WHAT IS REQUIRED |
Pull each line containing "directory" from the data.

*** RECORDS SUPPLIED Section Begins ***

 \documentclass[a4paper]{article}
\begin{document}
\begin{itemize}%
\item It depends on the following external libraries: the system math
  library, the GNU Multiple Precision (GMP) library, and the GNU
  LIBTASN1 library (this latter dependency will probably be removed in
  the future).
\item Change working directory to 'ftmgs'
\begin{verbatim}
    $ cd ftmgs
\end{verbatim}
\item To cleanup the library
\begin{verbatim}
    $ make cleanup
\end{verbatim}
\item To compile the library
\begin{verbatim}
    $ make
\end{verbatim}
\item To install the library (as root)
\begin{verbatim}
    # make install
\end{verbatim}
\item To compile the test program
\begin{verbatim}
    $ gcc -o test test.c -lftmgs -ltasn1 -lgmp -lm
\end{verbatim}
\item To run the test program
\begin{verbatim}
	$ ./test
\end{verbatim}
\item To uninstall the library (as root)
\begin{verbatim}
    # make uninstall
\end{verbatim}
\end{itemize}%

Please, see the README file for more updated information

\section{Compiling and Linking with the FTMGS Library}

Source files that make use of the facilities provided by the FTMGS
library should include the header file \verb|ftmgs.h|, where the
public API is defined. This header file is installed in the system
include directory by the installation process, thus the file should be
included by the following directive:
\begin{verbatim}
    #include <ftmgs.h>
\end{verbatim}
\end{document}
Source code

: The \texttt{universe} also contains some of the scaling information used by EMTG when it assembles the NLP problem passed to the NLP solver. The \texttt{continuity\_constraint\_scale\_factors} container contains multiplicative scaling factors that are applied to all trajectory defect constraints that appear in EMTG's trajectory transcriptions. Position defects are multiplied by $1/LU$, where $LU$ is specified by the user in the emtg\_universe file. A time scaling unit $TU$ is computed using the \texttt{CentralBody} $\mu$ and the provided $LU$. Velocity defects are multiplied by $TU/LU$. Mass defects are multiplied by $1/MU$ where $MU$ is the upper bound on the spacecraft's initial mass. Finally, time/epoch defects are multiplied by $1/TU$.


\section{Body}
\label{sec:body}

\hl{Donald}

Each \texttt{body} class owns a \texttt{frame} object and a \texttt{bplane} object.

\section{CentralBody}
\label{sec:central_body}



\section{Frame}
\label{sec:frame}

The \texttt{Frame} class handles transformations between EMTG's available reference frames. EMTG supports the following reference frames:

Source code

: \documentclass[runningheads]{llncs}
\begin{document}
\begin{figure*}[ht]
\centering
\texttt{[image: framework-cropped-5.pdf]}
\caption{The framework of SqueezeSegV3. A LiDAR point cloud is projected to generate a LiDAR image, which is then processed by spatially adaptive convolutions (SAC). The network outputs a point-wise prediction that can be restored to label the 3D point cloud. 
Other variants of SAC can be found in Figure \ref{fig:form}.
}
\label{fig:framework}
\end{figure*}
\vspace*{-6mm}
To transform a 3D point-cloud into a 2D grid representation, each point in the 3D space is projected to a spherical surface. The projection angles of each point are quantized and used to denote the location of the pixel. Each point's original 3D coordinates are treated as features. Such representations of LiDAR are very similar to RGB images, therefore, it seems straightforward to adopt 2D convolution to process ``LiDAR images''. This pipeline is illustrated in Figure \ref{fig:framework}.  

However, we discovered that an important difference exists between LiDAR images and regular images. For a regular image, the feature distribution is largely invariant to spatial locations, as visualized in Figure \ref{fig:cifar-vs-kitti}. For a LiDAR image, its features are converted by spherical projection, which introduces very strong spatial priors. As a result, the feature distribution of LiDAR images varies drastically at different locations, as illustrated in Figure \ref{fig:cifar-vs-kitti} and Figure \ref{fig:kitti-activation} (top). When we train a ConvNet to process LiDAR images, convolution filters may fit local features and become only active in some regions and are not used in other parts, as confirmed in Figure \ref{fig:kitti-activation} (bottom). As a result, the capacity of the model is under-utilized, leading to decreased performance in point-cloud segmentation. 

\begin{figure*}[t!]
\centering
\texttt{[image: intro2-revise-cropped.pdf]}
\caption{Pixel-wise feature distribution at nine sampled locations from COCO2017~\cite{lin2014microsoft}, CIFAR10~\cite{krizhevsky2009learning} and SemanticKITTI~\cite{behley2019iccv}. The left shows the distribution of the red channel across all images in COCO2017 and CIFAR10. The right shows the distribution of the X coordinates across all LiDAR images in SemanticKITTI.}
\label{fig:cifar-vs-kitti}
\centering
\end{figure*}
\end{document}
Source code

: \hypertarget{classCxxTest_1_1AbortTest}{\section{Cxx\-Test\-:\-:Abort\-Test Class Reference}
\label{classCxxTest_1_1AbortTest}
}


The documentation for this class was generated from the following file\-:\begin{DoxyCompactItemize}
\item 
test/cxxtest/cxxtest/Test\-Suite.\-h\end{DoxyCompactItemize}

*** RECORDS SUPPLIED Section Ends ***

TASK RESULT |
\item Change working directory to 'ftmgs'
include directory by the installation process, thus the file should be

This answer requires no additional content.